----- Data section -----
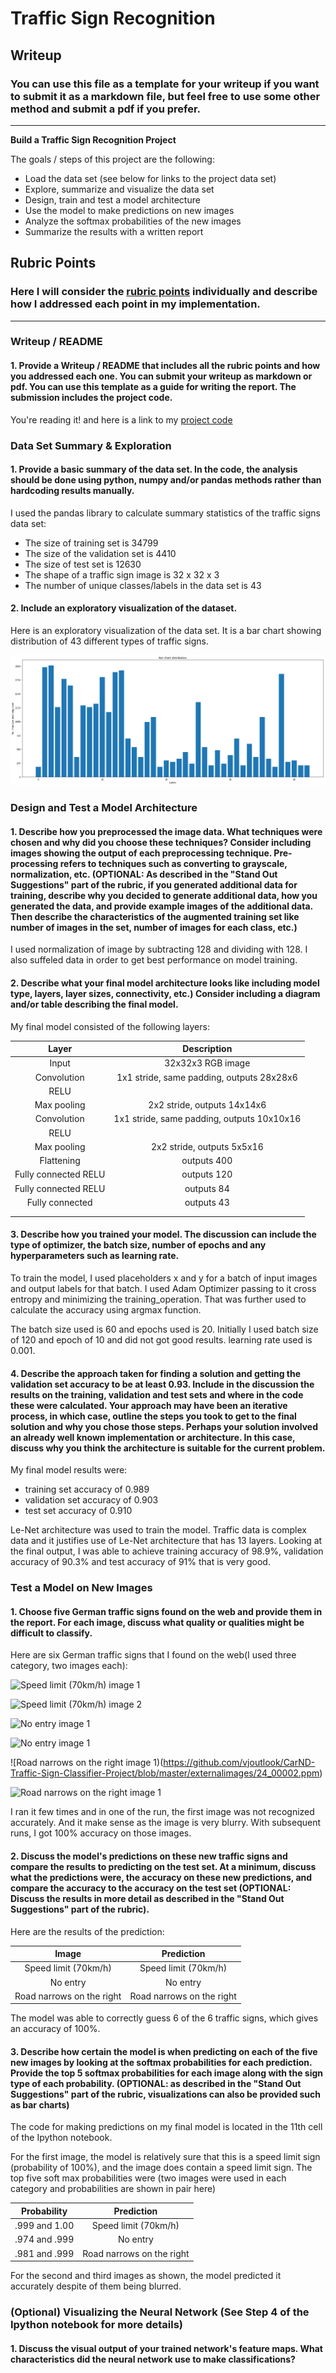 # **Traffic Sign Recognition** 

## Writeup

### You can use this file as a template for your writeup if you want to submit it as a markdown file, but feel free to use some other method and submit a pdf if you prefer.

---

**Build a Traffic Sign Recognition Project**

The goals / steps of this project are the following:
* Load the data set (see below for links to the project data set)
* Explore, summarize and visualize the data set
* Design, train and test a model architecture
* Use the model to make predictions on new images
* Analyze the softmax probabilities of the new images
* Summarize the results with a written report


[//]: # (Image References)

[image1]: (./examples/visualization.jpg) "Visualization"
[image2]: (./examples/grayscale.jpg) "Grayscaling"
[image3]: (./examples/random_noise.jpg) "Random Noise"
[image4]: (./examples/placeholder.png) "Traffic Sign 1"
[image5]: (./examples/placeholder.png) "Traffic Sign 2"
[image6]: (./examples/placeholder.png) "Traffic Sign 3"
[image7]: (./examples/placeholder.png) "Traffic Sign 4"
[image8]: (./examples/placeholder.png) "Traffic Sign 5"

## Rubric Points
### Here I will consider the [rubric points](https://review.udacity.com/#!/rubrics/481/view) individually and describe how I addressed each point in my implementation.  

---
### Writeup / README

#### 1. Provide a Writeup / README that includes all the rubric points and how you addressed each one. You can submit your writeup as markdown or pdf. You can use this template as a guide for writing the report. The submission includes the project code.

You're reading it! and here is a link to my [project code](https://github.com/vjoutlook/CarND-Traffic-Sign-Classifier-Project/blob/master/Traffic_Sign_Classifier.ipynb)

### Data Set Summary & Exploration

#### 1. Provide a basic summary of the data set. In the code, the analysis should be done using python, numpy and/or pandas methods rather than hardcoding results manually.

I used the pandas library to calculate summary statistics of the traffic
signs data set:

* The size of training set is 34799
* The size of the validation set is 4410
* The size of test set is 12630
* The shape of a traffic sign image is 32 x 32 x 3
* The number of unique classes/labels in the data set is 43

#### 2. Include an exploratory visualization of the dataset.

Here is an exploratory visualization of the data set. It is a bar chart showing distribution of 43 different types of traffic signs.

![traffic_sign_data_barchart](https://github.com/vjoutlook/CarND-Traffic-Sign-Classifier-Project/blob/master/traffic_sign_data_barchart.png)

### Design and Test a Model Architecture

#### 1. Describe how you preprocessed the image data. What techniques were chosen and why did you choose these techniques? Consider including images showing the output of each preprocessing technique. Pre-processing refers to techniques such as converting to grayscale, normalization, etc. (OPTIONAL: As described in the "Stand Out Suggestions" part of the rubric, if you generated additional data for training, describe why you decided to generate additional data, how you generated the data, and provide example images of the additional data. Then describe the characteristics of the augmented training set like number of images in the set, number of images for each class, etc.)

I used normalization of image by subtracting 128 and dividing with 128.  I also suffeled data in order to get best performance on model training.  

#### 2. Describe what your final model architecture looks like including model type, layers, layer sizes, connectivity, etc.) Consider including a diagram and/or table describing the final model.

My final model consisted of the following layers:

| Layer         		|     Description	        					| 
|:---------------------:|:---------------------------------------------:| 
| Input         		| 32x32x3 RGB image   							| 
| Convolution        	| 1x1 stride, same padding, outputs 28x28x6 	|
| RELU					|												|
| Max pooling	      	| 2x2 stride,  outputs 14x14x6  				|
| Convolution        	| 1x1 stride, same padding, outputs 10x10x16 	|
| RELU					|												|
| Max pooling	      	| 2x2 stride,  outputs 5x5x16   		 		|
| Flattening    	    | outputs 400  									|
| Fully connected RELU	| outputs 120  									|
| Fully connected RELU	| outputs 84  									|
| Fully connected   	| outputs 43  									|
|						|												|
|						|												|
 


#### 3. Describe how you trained your model. The discussion can include the type of optimizer, the batch size, number of epochs and any hyperparameters such as learning rate.

To train the model, I used placeholders x and y for a batch of input images and output labels for that batch.  I used Adam Optimizer passing to it cross entropy and minimizing the training_operation.  That was further used to calculate the accuracy using argmax function.  

The batch size used is 60 and epochs used is 20.  Initially I used batch size of 120 and epoch of 10 and did not got good results.  learning rate used is 0.001.  

#### 4. Describe the approach taken for finding a solution and getting the validation set accuracy to be at least 0.93. Include in the discussion the results on the training, validation and test sets and where in the code these were calculated. Your approach may have been an iterative process, in which case, outline the steps you took to get to the final solution and why you chose those steps. Perhaps your solution involved an already well known implementation or architecture. In this case, discuss why you think the architecture is suitable for the current problem.

My final model results were:
* training set accuracy of 0.989
* validation set accuracy of 0.903 
* test set accuracy of 0.910

Le-Net architecture was used to train the model.  Traffic data is complex data and it justifies use of Le-Net architecture that has 13 layers.  Looking at the final output, I was able to achieve training accuracy of 98.9%, validation accuracy of 90.3% and test accuracy of 91% that is very good.  


### Test a Model on New Images

#### 1. Choose five German traffic signs found on the web and provide them in the report. For each image, discuss what quality or qualities might be difficult to classify.

Here are six German traffic signs that I found on the web(I used three category, two images each):

![Speed limit (70km/h) image 1](https://github.com/vjoutlook/CarND-Traffic-Sign-Classifier-Project/blob/master/externalimages/4_00000.ppm) 

![Speed limit (70km/h) image 2](https://github.com/vjoutlook/CarND-Traffic-Sign-Classifier-Project/blob/master/externalimages/4_00017.ppm)

![No entry image 1](https://github.com/vjoutlook/CarND-Traffic-Sign-Classifier-Project/blob/master/externalimages/17_00000.ppm)

![No entry image 1](https://github.com/vjoutlook/CarND-Traffic-Sign-Classifier-Project/blob/master/externalimages/17_00020.ppm) 

![Road narrows on the right image 1)(https://github.com/vjoutlook/CarND-Traffic-Sign-Classifier-Project/blob/master/externalimages/24_00002.ppm)

![Road narrows on the right image 1](https://github.com/vjoutlook/CarND-Traffic-Sign-Classifier-Project/blob/master/externalimages/24_00010.ppm)

I ran it few times and in one of the run, the first image was not recognized accurately.  And it make sense as the image is very blurry.  With subsequent runs, I got 100% accuracy on those images.

#### 2. Discuss the model's predictions on these new traffic signs and compare the results to predicting on the test set. At a minimum, discuss what the predictions were, the accuracy on these new predictions, and compare the accuracy to the accuracy on the test set (OPTIONAL: Discuss the results in more detail as described in the "Stand Out Suggestions" part of the rubric).

Here are the results of the prediction:

| Image			            |     Prediction	        				| 
|:---------------------:    |:-----------------------------------------:| 
| Speed limit (70km/h)      | Speed limit (70km/h)						| 
| No entry      			| No entry 									|
| Road narrows on the right	| Road narrows on the right					|


The model was able to correctly guess 6 of the 6 traffic signs, which gives an accuracy of 100%. 

#### 3. Describe how certain the model is when predicting on each of the five new images by looking at the softmax probabilities for each prediction. Provide the top 5 softmax probabilities for each image along with the sign type of each probability. (OPTIONAL: as described in the "Stand Out Suggestions" part of the rubric, visualizations can also be provided such as bar charts)

The code for making predictions on my final model is located in the 11th cell of the Ipython notebook.

For the first image, the model is relatively sure that this is a speed limit sign (probability of 100%), and the image does contain a speed limit sign. The top five soft max probabilities were (two images were used in each category and probabilities are shown in pair here)

| Probability         	|     Prediction	        					| 
|:---------------------:|:---------------------------------------------:| 
| .999 and 1.00			| Speed limit (70km/h)  						| 
| .974 and .999			| No entry 										|
| .981 and .999			| Road narrows on the right						|


For the second and third images as shown, the model predicted it accurately despite of them being blurred. 

### (Optional) Visualizing the Neural Network (See Step 4 of the Ipython notebook for more details)
#### 1. Discuss the visual output of your trained network's feature maps. What characteristics did the neural network use to make classifications?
-----
What you should do: Starting at the line that contains "#### 3. Describe how certain", copy each line through the last one in the records, exactly, and output nothing else.

Response to this exercise:
#### 3. Describe how certain the model is when predicting on each of the five new images by looking at the softmax probabilities for each prediction. Provide the top 5 softmax probabilities for each image along with the sign type of each probability. (OPTIONAL: as described in the "Stand Out Suggestions" part of the rubric, visualizations can also be provided such as bar charts)

The code for making predictions on my final model is located in the 11th cell of the Ipython notebook.

For the first image, the model is relatively sure that this is a speed limit sign (probability of 100%), and the image does contain a speed limit sign. The top five soft max probabilities were (two images were used in each category and probabilities are shown in pair here)

| Probability         	|     Prediction	        					| 
|:---------------------:|:---------------------------------------------:| 
| .999 and 1.00			| Speed limit (70km/h)  						| 
| .974 and .999			| No entry 										|
| .981 and .999			| Road narrows on the right						|


For the second and third images as shown, the model predicted it accurately despite of them being blurred. 

### (Optional) Visualizing the Neural Network (See Step 4 of the Ipython notebook for more details)
#### 1. Discuss the visual output of your trained network's feature maps. What characteristics did the neural network use to make classifications?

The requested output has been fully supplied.